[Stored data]

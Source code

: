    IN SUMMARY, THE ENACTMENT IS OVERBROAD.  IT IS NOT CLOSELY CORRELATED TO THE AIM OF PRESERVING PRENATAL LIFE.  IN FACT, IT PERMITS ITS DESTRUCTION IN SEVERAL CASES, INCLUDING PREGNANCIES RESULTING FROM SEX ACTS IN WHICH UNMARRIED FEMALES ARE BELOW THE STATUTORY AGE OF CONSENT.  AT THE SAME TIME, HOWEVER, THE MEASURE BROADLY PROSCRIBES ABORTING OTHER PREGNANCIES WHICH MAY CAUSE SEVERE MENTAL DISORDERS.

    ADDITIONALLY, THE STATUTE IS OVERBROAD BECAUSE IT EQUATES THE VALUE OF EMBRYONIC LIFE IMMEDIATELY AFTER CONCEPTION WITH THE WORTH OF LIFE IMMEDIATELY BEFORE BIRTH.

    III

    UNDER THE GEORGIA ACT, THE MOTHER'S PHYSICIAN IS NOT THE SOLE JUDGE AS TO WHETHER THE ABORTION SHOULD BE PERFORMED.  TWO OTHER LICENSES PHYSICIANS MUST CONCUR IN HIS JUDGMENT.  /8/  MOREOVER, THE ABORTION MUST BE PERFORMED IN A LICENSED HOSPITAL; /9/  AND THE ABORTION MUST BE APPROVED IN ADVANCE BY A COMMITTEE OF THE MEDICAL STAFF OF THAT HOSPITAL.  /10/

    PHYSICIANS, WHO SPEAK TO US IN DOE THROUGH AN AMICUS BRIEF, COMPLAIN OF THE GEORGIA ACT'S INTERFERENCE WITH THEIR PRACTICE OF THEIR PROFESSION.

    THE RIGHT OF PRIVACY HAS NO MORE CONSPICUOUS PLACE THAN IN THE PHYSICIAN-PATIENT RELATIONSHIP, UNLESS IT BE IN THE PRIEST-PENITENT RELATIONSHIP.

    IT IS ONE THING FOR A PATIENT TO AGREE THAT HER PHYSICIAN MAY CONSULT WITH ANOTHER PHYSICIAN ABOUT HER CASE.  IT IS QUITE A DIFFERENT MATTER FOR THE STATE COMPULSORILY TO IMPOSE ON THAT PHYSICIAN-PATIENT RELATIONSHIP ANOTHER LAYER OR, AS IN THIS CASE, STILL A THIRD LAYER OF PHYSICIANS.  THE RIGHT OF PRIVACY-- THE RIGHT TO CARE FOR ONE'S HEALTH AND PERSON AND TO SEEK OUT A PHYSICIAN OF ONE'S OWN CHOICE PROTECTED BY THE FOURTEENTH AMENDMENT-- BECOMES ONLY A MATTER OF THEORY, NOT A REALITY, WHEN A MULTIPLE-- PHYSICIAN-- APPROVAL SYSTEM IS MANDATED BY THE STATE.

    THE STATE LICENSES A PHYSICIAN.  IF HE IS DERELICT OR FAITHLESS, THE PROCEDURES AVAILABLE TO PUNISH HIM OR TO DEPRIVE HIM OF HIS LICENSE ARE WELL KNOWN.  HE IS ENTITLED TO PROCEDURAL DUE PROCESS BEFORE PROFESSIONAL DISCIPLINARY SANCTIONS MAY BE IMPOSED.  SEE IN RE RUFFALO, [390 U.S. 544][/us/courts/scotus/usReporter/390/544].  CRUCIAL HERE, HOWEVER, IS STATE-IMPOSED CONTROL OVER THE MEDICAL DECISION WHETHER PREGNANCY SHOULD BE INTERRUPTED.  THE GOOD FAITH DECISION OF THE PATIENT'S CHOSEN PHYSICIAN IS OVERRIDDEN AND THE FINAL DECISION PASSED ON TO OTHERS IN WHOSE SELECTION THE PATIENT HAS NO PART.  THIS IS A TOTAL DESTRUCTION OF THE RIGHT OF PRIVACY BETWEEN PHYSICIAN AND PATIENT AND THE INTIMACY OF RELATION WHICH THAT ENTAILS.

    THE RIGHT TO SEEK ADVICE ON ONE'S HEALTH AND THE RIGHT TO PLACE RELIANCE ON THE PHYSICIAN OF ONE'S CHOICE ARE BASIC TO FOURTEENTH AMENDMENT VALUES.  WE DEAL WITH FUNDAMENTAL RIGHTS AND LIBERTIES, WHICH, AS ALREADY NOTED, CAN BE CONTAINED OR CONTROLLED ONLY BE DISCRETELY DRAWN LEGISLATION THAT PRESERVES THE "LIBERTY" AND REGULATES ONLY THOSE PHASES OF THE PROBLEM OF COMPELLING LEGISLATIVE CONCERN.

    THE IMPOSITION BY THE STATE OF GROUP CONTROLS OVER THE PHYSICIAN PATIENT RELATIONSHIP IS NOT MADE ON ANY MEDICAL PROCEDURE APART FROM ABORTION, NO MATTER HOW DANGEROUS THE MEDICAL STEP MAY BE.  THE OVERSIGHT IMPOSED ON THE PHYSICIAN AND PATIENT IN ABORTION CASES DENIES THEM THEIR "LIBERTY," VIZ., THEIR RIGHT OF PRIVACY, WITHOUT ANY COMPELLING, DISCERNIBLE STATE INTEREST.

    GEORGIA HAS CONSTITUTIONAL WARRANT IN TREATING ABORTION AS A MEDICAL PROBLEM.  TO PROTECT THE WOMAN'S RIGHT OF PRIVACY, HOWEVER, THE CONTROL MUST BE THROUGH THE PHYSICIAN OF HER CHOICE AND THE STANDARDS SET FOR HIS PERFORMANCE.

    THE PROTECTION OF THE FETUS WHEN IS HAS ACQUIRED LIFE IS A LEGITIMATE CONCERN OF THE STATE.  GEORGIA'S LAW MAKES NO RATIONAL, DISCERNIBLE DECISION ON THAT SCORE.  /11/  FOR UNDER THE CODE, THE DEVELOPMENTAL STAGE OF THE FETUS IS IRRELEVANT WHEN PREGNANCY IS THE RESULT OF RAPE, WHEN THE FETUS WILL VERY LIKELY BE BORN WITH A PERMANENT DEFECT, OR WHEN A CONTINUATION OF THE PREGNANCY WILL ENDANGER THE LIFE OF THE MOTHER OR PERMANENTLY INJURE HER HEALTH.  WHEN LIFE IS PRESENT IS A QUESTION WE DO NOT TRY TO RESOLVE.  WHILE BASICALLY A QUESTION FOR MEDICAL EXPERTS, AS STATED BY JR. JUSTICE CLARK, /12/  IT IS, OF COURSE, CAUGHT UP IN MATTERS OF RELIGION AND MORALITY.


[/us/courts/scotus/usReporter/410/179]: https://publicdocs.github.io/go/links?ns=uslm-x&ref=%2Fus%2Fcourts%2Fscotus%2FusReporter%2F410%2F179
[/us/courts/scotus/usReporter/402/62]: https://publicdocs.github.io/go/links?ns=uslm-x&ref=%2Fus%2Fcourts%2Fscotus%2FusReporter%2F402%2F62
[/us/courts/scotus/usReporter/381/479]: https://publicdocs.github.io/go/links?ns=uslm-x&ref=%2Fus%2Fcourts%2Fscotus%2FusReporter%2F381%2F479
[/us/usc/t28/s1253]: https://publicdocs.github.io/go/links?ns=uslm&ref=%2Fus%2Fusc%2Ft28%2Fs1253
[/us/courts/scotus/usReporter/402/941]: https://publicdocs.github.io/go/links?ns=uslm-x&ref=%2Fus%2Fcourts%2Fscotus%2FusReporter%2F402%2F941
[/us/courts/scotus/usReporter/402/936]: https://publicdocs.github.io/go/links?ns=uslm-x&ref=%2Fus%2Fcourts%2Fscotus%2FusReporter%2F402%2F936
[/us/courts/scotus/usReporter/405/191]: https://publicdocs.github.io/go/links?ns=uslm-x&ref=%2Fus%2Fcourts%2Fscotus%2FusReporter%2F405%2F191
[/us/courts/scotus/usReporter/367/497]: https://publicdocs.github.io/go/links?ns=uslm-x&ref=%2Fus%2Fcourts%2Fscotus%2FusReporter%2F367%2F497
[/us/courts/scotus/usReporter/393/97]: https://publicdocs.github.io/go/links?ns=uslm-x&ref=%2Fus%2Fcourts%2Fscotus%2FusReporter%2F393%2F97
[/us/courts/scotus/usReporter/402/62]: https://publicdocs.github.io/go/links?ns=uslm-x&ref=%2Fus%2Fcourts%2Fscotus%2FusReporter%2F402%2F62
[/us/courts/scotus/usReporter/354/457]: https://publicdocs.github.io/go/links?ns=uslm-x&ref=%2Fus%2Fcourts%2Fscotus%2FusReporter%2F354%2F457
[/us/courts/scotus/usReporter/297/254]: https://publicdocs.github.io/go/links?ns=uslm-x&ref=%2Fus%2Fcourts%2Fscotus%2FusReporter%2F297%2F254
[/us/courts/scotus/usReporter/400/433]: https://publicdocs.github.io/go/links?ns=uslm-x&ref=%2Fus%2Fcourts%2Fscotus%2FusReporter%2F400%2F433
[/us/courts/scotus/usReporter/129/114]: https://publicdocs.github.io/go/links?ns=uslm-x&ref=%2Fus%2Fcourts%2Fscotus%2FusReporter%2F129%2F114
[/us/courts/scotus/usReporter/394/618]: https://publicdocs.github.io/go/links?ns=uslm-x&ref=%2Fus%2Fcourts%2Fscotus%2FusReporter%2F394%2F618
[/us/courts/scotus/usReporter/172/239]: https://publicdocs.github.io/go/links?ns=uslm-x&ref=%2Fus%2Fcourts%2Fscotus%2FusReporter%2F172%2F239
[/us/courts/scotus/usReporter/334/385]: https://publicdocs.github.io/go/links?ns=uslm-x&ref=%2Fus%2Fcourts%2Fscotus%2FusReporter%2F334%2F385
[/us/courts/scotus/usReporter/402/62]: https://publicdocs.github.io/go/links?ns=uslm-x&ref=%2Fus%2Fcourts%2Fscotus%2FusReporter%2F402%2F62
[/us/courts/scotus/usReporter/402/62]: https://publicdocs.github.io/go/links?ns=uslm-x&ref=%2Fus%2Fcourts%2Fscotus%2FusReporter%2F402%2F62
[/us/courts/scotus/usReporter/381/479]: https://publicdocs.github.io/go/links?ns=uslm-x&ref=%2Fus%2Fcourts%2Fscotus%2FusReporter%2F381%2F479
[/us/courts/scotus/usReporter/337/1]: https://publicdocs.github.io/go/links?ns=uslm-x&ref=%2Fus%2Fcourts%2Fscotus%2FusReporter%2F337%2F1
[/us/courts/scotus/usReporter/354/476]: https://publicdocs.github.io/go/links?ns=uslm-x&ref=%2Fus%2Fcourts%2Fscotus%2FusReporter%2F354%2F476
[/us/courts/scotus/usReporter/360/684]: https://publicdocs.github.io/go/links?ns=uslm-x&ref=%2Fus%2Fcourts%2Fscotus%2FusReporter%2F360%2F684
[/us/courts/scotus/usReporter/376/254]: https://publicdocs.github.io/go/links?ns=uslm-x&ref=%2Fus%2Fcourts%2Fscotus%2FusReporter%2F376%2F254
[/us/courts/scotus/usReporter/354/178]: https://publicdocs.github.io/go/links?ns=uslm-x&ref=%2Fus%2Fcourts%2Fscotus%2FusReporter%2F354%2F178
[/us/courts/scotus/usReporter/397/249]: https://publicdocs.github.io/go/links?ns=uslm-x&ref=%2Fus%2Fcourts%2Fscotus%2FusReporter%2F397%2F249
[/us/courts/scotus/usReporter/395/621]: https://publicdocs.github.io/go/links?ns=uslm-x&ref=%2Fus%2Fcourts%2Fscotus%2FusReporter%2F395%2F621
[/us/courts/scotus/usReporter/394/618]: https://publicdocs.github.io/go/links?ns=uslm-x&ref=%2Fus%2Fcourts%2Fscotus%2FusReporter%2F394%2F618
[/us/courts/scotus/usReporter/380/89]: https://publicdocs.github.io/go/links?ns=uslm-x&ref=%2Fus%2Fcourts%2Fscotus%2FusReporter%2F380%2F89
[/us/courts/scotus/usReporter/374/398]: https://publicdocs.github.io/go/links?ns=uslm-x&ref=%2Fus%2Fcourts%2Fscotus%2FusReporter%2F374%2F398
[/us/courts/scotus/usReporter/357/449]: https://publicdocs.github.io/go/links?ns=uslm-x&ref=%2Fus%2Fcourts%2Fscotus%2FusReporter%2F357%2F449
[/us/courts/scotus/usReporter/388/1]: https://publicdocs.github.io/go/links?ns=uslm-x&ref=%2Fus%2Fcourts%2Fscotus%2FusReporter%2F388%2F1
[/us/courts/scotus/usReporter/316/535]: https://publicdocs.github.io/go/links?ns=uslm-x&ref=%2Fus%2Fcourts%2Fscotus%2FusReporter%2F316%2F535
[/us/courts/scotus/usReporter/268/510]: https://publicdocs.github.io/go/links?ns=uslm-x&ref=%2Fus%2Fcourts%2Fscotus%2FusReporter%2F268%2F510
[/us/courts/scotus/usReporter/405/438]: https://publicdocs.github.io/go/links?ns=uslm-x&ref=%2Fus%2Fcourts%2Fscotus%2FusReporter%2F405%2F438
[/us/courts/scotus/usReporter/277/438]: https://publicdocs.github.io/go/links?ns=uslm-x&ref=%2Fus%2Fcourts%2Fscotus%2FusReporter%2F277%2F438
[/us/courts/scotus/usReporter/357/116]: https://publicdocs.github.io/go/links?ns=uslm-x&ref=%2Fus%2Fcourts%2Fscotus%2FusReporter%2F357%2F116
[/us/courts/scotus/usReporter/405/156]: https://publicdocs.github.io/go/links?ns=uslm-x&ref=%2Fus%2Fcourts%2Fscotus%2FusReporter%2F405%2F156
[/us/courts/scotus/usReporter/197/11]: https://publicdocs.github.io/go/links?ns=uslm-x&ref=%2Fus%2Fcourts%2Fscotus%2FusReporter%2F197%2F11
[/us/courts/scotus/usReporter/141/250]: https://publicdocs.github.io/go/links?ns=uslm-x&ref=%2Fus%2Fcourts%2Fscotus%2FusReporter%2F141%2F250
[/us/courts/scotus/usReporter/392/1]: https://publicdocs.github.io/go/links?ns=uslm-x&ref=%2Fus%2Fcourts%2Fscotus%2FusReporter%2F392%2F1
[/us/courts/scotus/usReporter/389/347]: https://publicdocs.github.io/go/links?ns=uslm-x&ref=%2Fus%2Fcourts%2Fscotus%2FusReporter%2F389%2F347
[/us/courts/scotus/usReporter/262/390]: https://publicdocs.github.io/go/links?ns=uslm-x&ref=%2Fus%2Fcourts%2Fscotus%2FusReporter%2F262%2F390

- _Exercise prompt_:
Find every line in the records that uses the string "OVERBROAD", then copy it.

- _Response area_:
:    IN SUMMARY, THE ENACTMENT IS OVERBROAD.  IT IS NOT CLOSELY CORRELATED TO THE AIM OF PRESERVING PRENATAL LIFE.  IN FACT, IT PERMITS ITS DESTRUCTION IN SEVERAL CASES, INCLUDING PREGNANCIES RESULTING FROM SEX ACTS IN WHICH UNMARRIED FEMALES ARE BELOW THE STATUTORY AGE OF CONSENT.  AT THE SAME TIME, HOWEVER, THE MEASURE BROADLY PROSCRIBES ABORTING OTHER PREGNANCIES WHICH MAY CAUSE SEVERE MENTAL DISORDERS.
    ADDITIONALLY, THE STATUTE IS OVERBROAD BECAUSE IT EQUATES THE VALUE OF EMBRYONIC LIFE IMMEDIATELY AFTER CONCEPTION WITH THE WORTH OF LIFE IMMEDIATELY BEFORE BIRTH.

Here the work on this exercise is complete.